ESI-MS m/z:393[M-H+HCO 2 H]-; 1 H NMR(500MHz,DMSO-d 6 )δ8.54(1H),7.76–7.70(3H),7.56–7.54(1H),7.27(2H),6.74(1H),3.99(1H),3.41(1H),2.89–2.74(2H)。
Biological assay
Detection of EPO inhibition Rate of Compounds Using Hep3B cells
At 5X 10 4 Hep3B cells (cell bank of China academy of sciences, TCHu 106) were plated per mL at 37℃with 5% of IICarbon oxide incubator (Thermo Scientific BB, 150) overnight. The following day the cells were starved for 6 hours by changing the medium to one containing 0.5% FBS (Vivacell C04001-500), after which (6 ' -hydroxy-3 ' - (4-methoxyphenyl) -8' -oxo-8'H-spiro [ cyclopentane-1, 5' -indolizine) was added]After the plates were kept in a 37℃incubator with 5% carbon dioxide for 24 hours, a DMSO solution of the test compound was added to give final concentrations of 30000nM,7500nM,1875nM,469nM, 29nM,7.3nM,1.8nM,0.5nM and 0nM, respectively, and the reaction was continued for 48 hours, and cell supernatants were collected for EPO ELISA detection, and the detection was performed according to the ELISA kit (Shanghai Co., ltd., D711311-0096) protocol, and the values were read at a wavelength of 450nm (microplate reader, thermo Scientific (Multiskan Go), 511191200). Compound inhibition rate calculation formula: compound inhibition ratio = 1-100% > (dosing well EPO value-blank well EPO value)/(Control well EPO value-blank well EPO value). Calculating IC by linear fitting of inhibition rate 50 Values.
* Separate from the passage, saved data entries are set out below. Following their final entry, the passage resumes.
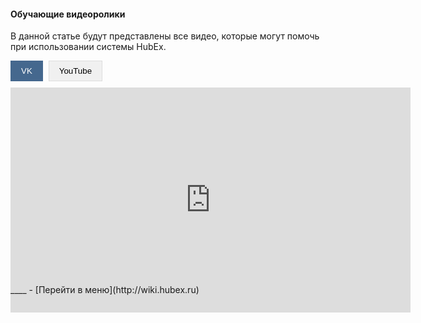 #### Обучающие видеоролики
В данной статье будут представлены все видео, которые могут помочь при использовании системы HubEx.
<html>
<meta charset="utf-8">
<title>Быстрый переход внутри документа</title>
<head>
     <style>
          .video-source-selector {
          margin-bottom: 10px;
          }
          .source-btn {
            padding: 8px 16px;
            background: #f0f0f0;
            border: 1px solid #ddd;
            cursor: pointer;
            margin-right: 5px;
          }
          .source-btn.active {
            background: #45688e;
            color: white;
            border-color: #45688e;
          }
          .video-frame {
            width: 560px;
            height: 315px;
          }
     </style>
</head>

<body>

<div class="video-player-container">
  <div class="video-source-selector">
    <button class="source-btn active" data-source="youtube">VK</button>
    <button class="source-btn" data-source="vk">YouTube</button>
  </div>
  
  <div class="video-embed">
    <!-- VK плеер (по умолчанию видимый) -->
    <div class="video-frame vk-frame" style="display: block;">
      <iframe src="https://vkvideo.ru/video_ext.php?oid=-56338600&id=456246619&hd=1&autoplay=1" width="640" height="360" allow="autoplay; encrypted-media; fullscreen; picture-in-picture; screen-wake-lock;" frameborder="0" allowfullscreen></iframe>
    </div>
    <!-- YouTube плеер (изначально скрыт) -->
    <div class="video-frame youtube-frame" style="display: none;">
      <iframe width="560" height="315" src="https://www.youtube.com/embed/KZbrcQg4IKY" frameborder="0" allowfullscreen></iframe>
    </div>
  </div>
</div>

<script>
    document.querySelectorAll('.source-btn').forEach(button => {
        button.addEventListener('click', function() {
            // Удаляем активный класс у всех кнопок
            document.querySelectorAll('.source-btn').forEach(btn => {
                btn.classList.remove('active');
            });
            
            // Добавляем активный класс текущей кнопке
            this.classList.add('active');
            
            // Скрываем все плееры
            document.querySelectorAll('.video-frame').forEach(frame => {
                frame.style.display = 'none';
            });
            
            // Показываем выбранный плеер
            const source = this.getAttribute('data-source');
            document.querySelector(`.${source}-frame`).style.display = 'block';
        });
    });
</script>

</body>
</html>
____
- [Перейти в меню](http://wiki.hubex.ru)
Wherein Control hole: the concentration of the compound to be tested is 0nM and the final concentration is 30. Mu.M (6 ' -hydroxy-3 ' - (4-methoxyphenyl) -8' -oxo-8'H-spiro [ cyclopentane-1, 5' -indolizine)]-7' -carbonyl) or the like in DMSO for 72h to give a cell-containing well with an EPO content of 100%; blank holes: cell-containing wells without any compound added.
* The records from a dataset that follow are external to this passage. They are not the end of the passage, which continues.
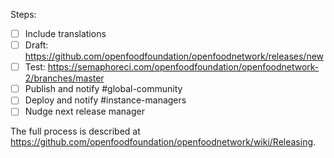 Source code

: Steps: 

- [ ] Include translations
- [ ] Draft: https://github.com/openfoodfoundation/openfoodnetwork/releases/new <!-- replace the URL -->
- [ ] Test: https://semaphoreci.com/openfoodfoundation/openfoodnetwork-2/branches/master <!-- replace the URL -->
- [ ] Publish and notify #global-community
- [ ] Deploy and notify #instance-managers
- [ ] Nudge next release manager

The full process is described at https://github.com/openfoodfoundation/openfoodnetwork/wiki/Releasing.
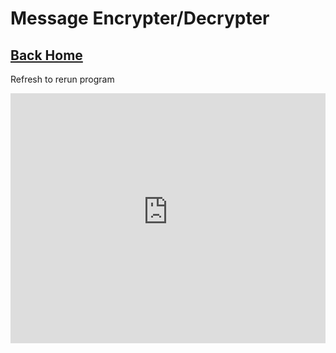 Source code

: # Message Encrypter/Decrypter
## [Back Home](https://simatalk.github.io)

Refresh to rerun program

<iframe src="https://ansimak-williamsvillek12-org.trinket.io/sites/encrypte2e2e2qedqaszxcweacsazcsz" width="100%" height="400" frameborder="0" scrolling="no"></iframe>
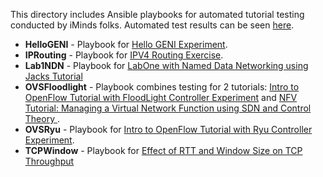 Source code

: This directory includes Ansible playbooks for automated tutorial testing conducted by iMinds folks. Automated test results can be seen [here](https://flsmonitor.fed4fire.eu/genitests).

- **HelloGENI** - Playbook for  [Hello GENI Experiment](http://groups.geni.net/geni/wiki/GENIExperimenter/Tutorials/RunHelloGENI).
- **IPRouting** - Playbook for [IPV4 Routing Exercise](http://groups.geni.net/geni/wiki/GENIEducation/SampleAssignments/IPRouting/Procedure).
- **Lab1NDN** - Playbook for [LabOne with Named Data Networking using Jacks Tutorial](http://groups.geni.net/geni/wiki/GENIExperimenter/Tutorials/jacks/GettingStarted_PartII_ndn/Procedure)
- **OVSFloodlight** - Playbook combines testing for 2 tutorials: [Intro to OpenFlow Tutorial with FloodLight Controller Experiment](http://groups.geni.net/geni/wiki/GENIExperimenter/Tutorials/OpenFlowOVS-Floodlight) and [NFV Tutorial: Managing a Virtual Network Function using SDN and Control Theory ](http://groups.geni.net/geni/wiki/GENIExperimenter/Tutorials/NFV/Ryu).
- **OVSRyu** - Playbook for [Intro to OpenFlow Tutorial with Ryu Controller Experiment](http://groups.geni.net/geni/wiki/GENIExperimenter/Tutorials/OpenFlowRyu).
- **TCPWindow** - Playbook for [Effect of RTT and Window Size on TCP Throughput](http://www.cs.unc.edu/Research/geni/geniEdu/04-TcpDelayWinSize.html)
IC of some embodiments 50 The data are provided in Table 1, wherein A represents IC 50 Less than or equal to 1 mu M, B represents 1 mu M<IC 50 C represents IC and is less than or equal to 5 mu M 50 >5μM。
TABLE 1
Examples numbering | IC 50 (μM) | Examples numbering | IC 50 (μM) |
Example 1 | B | Example 10 | C |
Example 2 | B | Example 11 | B |
Example 3 | B | Example 12 | C |
Example 4 | A | Example 13 | C |
Example 5 | B | Example 14 | B |
Example 6 | C | Example 15 | C |
Example 7 | C | Example 16 | C |
Example 8 | A | Example 17 | C |
Example 9 | B | Example 18 | C |
The compounds of the examples tested showed excellent inhibitory activity against EPO.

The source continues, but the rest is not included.